Around the Houston ship channel where I grew up, the Channel Communications Club had mostly working age men but they welcomed a 13 year old who had just gotten his General ticket, back when that meant something. I was treated like an adult, always included in Club activities, and learned a whole lot. It was a manly and safe experience I’ve never forgotten 67 years later.
The club met at the local fire station and maintained a rack-style homebuilt 1KW AM/CW transmitter there. We had the blessing of the city fathers because of hurricane threats and fire disaster potential from nearby tank farms and from tankers transiting the channel, less than two miles away. (The Amoco Virginia disaster blew windows out of our high school gym.)
FD threw in a multi-band rotatable beam on a tripod tower and somebody else furnished a tuned up WWII Hallicrafter receiver. On Winter evenings that pair of final stage 807a jugs warmed the whole room nicely. Quite an adventure for a kid, one that ended only after girls were invented.
My Dad was so tickled I’d passed the general license test he ordered Heathkit’s new Apache transmitter kit for us to build. It took a while but some of my fondest memories are of him sitting at the card table that stayed set up in my room for the purpose, studying a section of the instruction book and squinting through his pipe smoke, while I picked out and read off a color coded resistor from the box and made ready to solder it to the indicated post. Good times.
- Bill
WACA # 65205; life member, NRA; member, TGCA; member, TSRA; amateur preservationist
"I have seen wicked men and fools, a great many of both, and I believe they both get paid in the end, but the fools first." -- David Balfour, narrator and protagonist of the novel, Kidnapped, by Robert Louis Stevenson.
November 7, 2015

My soldering skills are somewhat deficient. I have an old power recliner that needs a few tiny wires re-soldered to a circuit board inside the control switch, somehow I broke two additional wires while attempting the repair. I suppose a footstool will have to do until I find a better solution.
Mike
Mike, I’d volunteer to help.but “tiny” is a red flag, followed by “inside.”

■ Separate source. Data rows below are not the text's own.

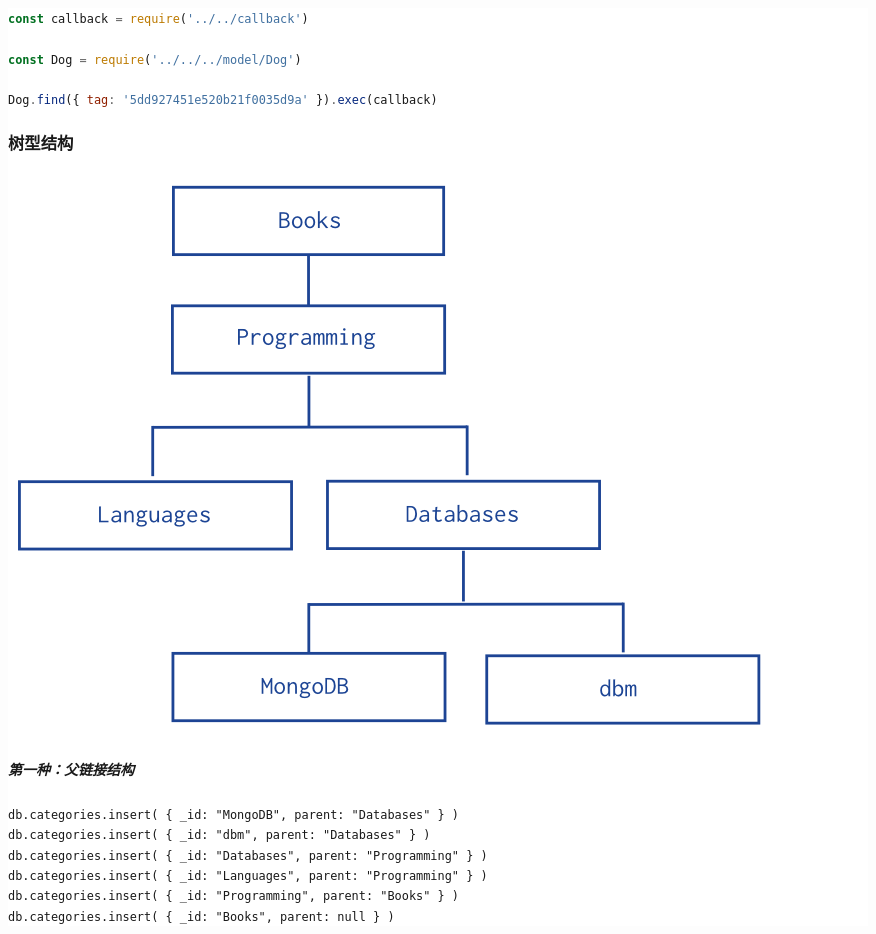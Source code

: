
 ```js
const callback = require('../../callback')

const Dog = require('../../../model/Dog')

Dog.find({ tag: '5dd927451e520b21f0035d9a' }).exec(callback)

```



### 树型结构


![img](img/211752210493162.png)

##### 第一种：父链接结构

```
db.categories.insert( { _id: "MongoDB", parent: "Databases" } )
db.categories.insert( { _id: "dbm", parent: "Databases" } )
db.categories.insert( { _id: "Databases", parent: "Programming" } )
db.categories.insert( { _id: "Languages", parent: "Programming" } )
db.categories.insert( { _id: "Programming", parent: "Books" } )
db.categories.insert( { _id: "Books", parent: null } )
```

Age and too much morning espresso to keep the arthritis demons at bay, give me hand tremors that require one hand on a small tool and the other to brace and steady the tool hand. Any tool with fire or intense heat at its sharp end requires generous working space, bright light, and a clamped job.
I’m afraid my electronics repair days are behind me for anything less than point-to-point 18 gauge and larger.
I feel your pain.
- Bill
WACA # 65205; life member, NRA; member, TGCA; member, TSRA; amateur preservationist
"I have seen wicked men and fools, a great many of both, and I believe they both get paid in the end, but the fools first." -- David Balfour, narrator and protagonist of the novel, Kidnapped, by Robert Louis Stevenson.
Chuck said
It seems that more and more I wish I had a third hand. And don’t say my wife. That’s like cutting off one of the ones I already have.
There are certain firearms the disassembly and reassembly of which require a prehensile tail in addition to the standard 10 fingers.
I have seen Japanese master woodworkers sit on the floor and clamp the work with their bare feet while carving, drawfiling, boring, etc but trying to get the mainspring out of a 1907 self loader that way could prove hazardous.
- Bill
WACA # 65205; life member, NRA; member, TGCA; member, TSRA; amateur preservationist
"I have seen wicked men and fools, a great many of both, and I believe they both get paid in the end, but the fools first." -- David Balfour, narrator and protagonist of the novel, Kidnapped, by Robert Louis Stevenson.